I'm not an expert but in my limited experience, I've seen it done with sand blast, chemically (see Brownells) and reverse electro-plating.
Not that I'd recommend it as the preferred method but the sand blast did surprisingly well. I didn't use a blast cabinet, etc. just a blast gun (less than $20 at Harbor Freight) and a bag of fine masonry sand (less than $10 at most any building supply store) and did it outside in good sunlight. You do need heavy leather gloves (I used high-cuff welding), long sleeve shirt, mask or respirator (you don't want to breathe the mica dust) and face protection along with an adequate size compressor. I also wore a sock hat as the media will get everywhere. A regular sand blast hood would work, especially if going to do much blasting.

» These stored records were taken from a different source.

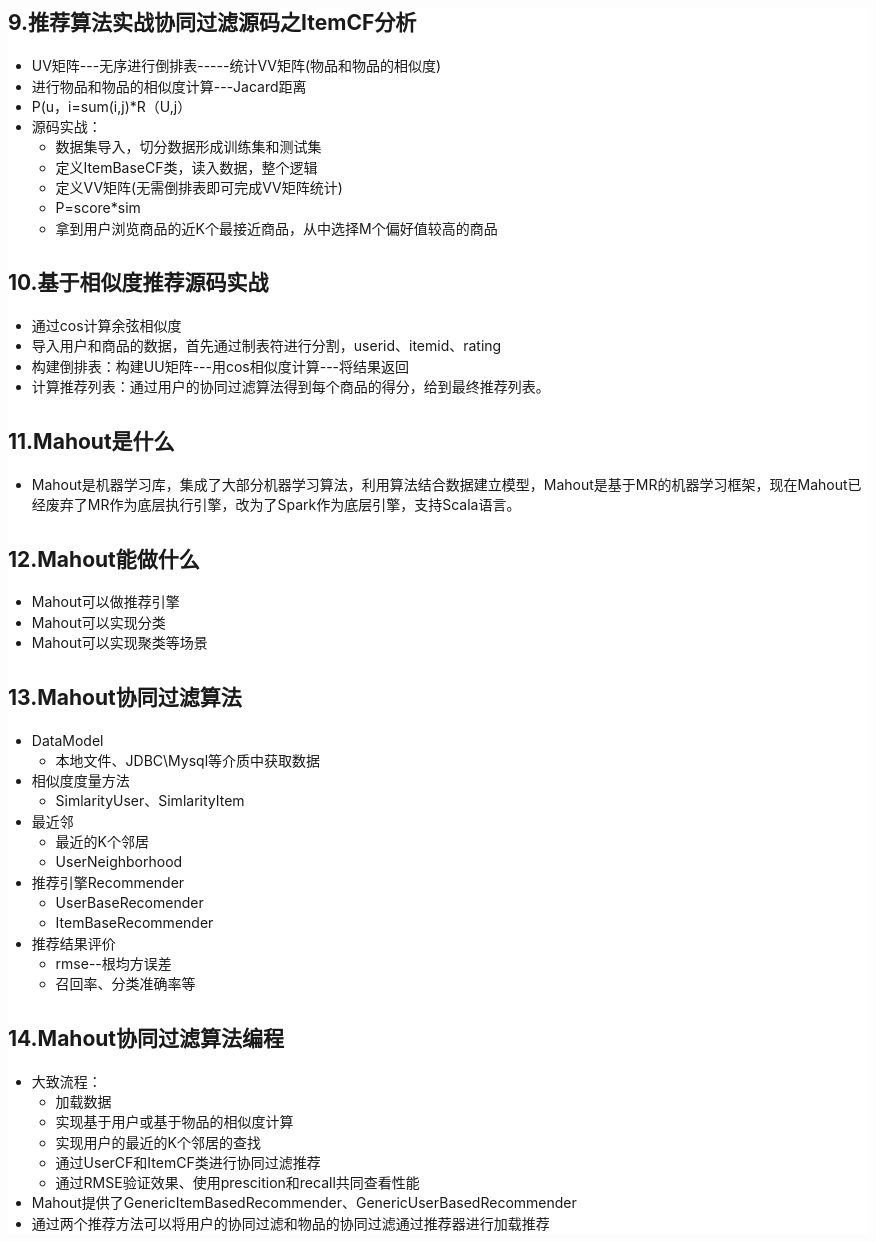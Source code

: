 ## 9.推荐算法实战协同过滤源码之ItemCF分析

* UV矩阵---无序进行倒排表-----统计VV矩阵(物品和物品的相似度)
* 进行物品和物品的相似度计算---Jacard距离
* P(u，i=sum(i,j)*R（U,j）
* 源码实战：
  * 数据集导入，切分数据形成训练集和测试集
  * 定义ItemBaseCF类，读入数据，整个逻辑
  * 定义VV矩阵(无需倒排表即可完成VV矩阵统计)
  * P=score*sim
  * 拿到用户浏览商品的近K个最接近商品，从中选择M个偏好值较高的商品

## 10.基于相似度推荐源码实战

* 通过cos计算余弦相似度
* 导入用户和商品的数据，首先通过制表符进行分割，userid、itemid、rating
* 构建倒排表：构建UU矩阵---用cos相似度计算---将结果返回
* 计算推荐列表：通过用户的协同过滤算法得到每个商品的得分，给到最终推荐列表。

## 11.Mahout是什么 

* Mahout是机器学习库，集成了大部分机器学习算法，利用算法结合数据建立模型，Mahout是基于MR的机器学习框架，现在Mahout已经废弃了MR作为底层执行引擎，改为了Spark作为底层引擎，支持Scala语言。

## 12.Mahout能做什么 

* Mahout可以做推荐引擎
* Mahout可以实现分类
* Mahout可以实现聚类等场景

## 13.Mahout协同过滤算法 

* DataModel
  * 本地文件、JDBC\Mysql等介质中获取数据
* 相似度度量方法
  * SimlarityUser、SimlarityItem
* 最近邻
  * 最近的K个邻居
  * UserNeighborhood
* 推荐引擎Recommender
  * UserBaseRecomender
  * ItemBaseRecommender
* 推荐结果评价
  * rmse--根均方误差
  * 召回率、分类准确率等

## 14.Mahout协同过滤算法编程

* 大致流程：
  * 加载数据
  * 实现基于用户或基于物品的相似度计算
  * 实现用户的最近的K个邻居的查找
  * 通过UserCF和ItemCF类进行协同过滤推荐
  * 通过RMSE验证效果、使用prescition和recall共同查看性能
* Mahout提供了GenericItemBasedRecommender、GenericUserBasedRecommender
* 通过两个推荐方法可以将用户的协同过滤和物品的协同过滤通过推荐器进行加载推荐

I did plug the bore and cylinders and used caution on certain areas. I didn't do it but if you wanted to recycle the media, put a good size plastic tarp down and catch it. It seemed to work well on small jobs and was the cheapest method for me. Unless you already have access to a compressor, you may want to do the chemical. If you decide on electroplate, IMO, bumper shops do good on big parts but aren't so good dealing with smaller fitted parts for guns. They may remove the plating though without problems.
ETA:
There are numerous places that re-blue and can probably also remove the nickel. Fords comes to mind for bluing, but they may be backlogged on jobs.